Source material Block Start

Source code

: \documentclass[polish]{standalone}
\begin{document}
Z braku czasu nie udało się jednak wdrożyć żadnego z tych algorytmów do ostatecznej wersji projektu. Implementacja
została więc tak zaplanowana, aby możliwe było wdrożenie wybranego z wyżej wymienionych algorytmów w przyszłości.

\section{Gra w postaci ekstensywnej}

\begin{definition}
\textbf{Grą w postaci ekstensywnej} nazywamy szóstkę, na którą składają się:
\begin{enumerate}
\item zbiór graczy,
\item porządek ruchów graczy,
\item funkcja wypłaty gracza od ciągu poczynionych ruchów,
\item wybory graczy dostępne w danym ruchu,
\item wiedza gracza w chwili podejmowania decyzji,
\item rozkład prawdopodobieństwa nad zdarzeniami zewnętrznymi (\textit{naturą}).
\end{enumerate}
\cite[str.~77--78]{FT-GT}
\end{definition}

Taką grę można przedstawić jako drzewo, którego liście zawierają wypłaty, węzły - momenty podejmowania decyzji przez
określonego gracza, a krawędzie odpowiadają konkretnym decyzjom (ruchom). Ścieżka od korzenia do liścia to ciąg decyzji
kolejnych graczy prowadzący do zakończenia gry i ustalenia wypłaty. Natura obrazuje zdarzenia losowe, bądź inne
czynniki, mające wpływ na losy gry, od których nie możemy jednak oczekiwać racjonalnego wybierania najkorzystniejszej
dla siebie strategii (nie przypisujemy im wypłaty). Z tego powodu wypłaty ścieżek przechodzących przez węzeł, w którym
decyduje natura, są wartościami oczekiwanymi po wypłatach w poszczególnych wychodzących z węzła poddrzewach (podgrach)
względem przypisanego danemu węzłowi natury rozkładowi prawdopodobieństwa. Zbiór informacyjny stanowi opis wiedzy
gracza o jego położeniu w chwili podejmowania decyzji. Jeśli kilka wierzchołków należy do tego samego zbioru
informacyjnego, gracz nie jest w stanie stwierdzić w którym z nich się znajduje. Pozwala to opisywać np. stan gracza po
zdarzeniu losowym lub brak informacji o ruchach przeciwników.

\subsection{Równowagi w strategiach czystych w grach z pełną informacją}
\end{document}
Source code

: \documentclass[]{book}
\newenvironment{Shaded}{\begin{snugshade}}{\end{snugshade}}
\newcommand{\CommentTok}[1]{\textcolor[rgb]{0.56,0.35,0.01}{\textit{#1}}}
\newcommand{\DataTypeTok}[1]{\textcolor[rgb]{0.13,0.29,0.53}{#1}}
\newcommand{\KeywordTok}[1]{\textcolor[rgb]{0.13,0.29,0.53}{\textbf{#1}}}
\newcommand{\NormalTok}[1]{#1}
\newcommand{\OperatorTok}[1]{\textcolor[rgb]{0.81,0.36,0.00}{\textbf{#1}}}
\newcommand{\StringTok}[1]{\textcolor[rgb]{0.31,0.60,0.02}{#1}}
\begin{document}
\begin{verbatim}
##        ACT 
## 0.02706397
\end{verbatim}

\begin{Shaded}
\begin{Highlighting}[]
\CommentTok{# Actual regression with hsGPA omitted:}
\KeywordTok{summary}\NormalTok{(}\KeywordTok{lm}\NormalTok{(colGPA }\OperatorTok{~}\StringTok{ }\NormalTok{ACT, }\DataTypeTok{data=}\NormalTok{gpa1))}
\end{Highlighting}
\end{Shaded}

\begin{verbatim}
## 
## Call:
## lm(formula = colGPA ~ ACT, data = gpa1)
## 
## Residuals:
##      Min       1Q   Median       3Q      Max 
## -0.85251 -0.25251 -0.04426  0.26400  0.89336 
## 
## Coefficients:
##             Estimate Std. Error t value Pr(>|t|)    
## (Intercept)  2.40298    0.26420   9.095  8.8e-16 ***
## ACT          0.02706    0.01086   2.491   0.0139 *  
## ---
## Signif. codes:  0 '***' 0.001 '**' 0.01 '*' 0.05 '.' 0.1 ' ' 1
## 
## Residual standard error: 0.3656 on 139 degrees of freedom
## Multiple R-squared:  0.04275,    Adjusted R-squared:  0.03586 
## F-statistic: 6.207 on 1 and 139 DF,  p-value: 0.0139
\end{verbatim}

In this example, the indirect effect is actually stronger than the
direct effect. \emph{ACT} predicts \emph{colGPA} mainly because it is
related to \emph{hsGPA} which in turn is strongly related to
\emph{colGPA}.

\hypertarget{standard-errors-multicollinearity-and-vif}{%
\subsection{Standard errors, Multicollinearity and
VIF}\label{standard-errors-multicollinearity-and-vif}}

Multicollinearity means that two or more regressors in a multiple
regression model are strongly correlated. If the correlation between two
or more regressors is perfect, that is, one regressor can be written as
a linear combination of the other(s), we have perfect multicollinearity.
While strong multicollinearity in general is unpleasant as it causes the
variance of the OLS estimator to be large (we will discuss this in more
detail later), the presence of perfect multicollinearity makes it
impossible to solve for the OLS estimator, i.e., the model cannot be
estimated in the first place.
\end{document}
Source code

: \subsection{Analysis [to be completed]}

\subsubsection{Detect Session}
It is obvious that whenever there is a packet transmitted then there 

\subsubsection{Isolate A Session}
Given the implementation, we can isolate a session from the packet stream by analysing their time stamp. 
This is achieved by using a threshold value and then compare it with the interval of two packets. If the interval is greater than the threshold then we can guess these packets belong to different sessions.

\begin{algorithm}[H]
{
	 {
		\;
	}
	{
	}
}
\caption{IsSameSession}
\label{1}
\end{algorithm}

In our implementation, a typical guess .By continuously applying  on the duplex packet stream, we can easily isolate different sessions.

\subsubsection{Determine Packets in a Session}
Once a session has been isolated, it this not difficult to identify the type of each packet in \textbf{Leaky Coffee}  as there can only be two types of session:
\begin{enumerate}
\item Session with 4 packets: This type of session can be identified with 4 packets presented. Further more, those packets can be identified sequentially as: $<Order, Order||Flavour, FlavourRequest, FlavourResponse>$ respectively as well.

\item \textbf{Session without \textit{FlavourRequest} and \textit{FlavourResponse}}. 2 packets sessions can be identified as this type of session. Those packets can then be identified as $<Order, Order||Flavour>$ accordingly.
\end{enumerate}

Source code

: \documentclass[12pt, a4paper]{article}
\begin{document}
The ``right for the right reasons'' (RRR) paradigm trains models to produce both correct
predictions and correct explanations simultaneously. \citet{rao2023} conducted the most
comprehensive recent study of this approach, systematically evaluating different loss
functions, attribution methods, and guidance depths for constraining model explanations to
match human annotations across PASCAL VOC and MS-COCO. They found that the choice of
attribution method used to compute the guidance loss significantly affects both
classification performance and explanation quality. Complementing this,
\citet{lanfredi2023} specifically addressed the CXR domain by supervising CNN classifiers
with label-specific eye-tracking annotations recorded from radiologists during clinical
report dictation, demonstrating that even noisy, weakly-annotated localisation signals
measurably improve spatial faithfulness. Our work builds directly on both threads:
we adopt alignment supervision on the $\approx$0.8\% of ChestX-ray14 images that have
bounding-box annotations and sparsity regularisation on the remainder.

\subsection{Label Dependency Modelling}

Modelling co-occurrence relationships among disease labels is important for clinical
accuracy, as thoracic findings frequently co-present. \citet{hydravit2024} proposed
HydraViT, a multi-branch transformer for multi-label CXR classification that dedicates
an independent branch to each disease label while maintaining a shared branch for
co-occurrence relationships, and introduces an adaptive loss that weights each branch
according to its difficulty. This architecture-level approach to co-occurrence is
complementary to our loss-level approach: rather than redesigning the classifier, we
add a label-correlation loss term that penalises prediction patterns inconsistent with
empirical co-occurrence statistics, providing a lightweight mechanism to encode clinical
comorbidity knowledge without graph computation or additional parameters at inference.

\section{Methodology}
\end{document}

Source material Block End

What is needed: Once the line with "we adopt alignment" is found in the records above, print exactly that line and every line after it through the line with "add a label-correlation".

Response:
we adopt alignment supervision on the $\approx$0.8\% of ChestX-ray14 images that have
bounding-box annotations and sparsity regularisation on the remainder.

\subsection{Label Dependency Modelling}

Modelling co-occurrence relationships among disease labels is important for clinical
accuracy, as thoracic findings frequently co-present. \citet{hydravit2024} proposed
HydraViT, a multi-branch transformer for multi-label CXR classification that dedicates
an independent branch to each disease label while maintaining a shared branch for
co-occurrence relationships, and introduces an adaptive loss that weights each branch
according to its difficulty. This architecture-level approach to co-occurrence is
complementary to our loss-level approach: rather than redesigning the classifier, we
add a label-correlation loss term that penalises prediction patterns inconsistent with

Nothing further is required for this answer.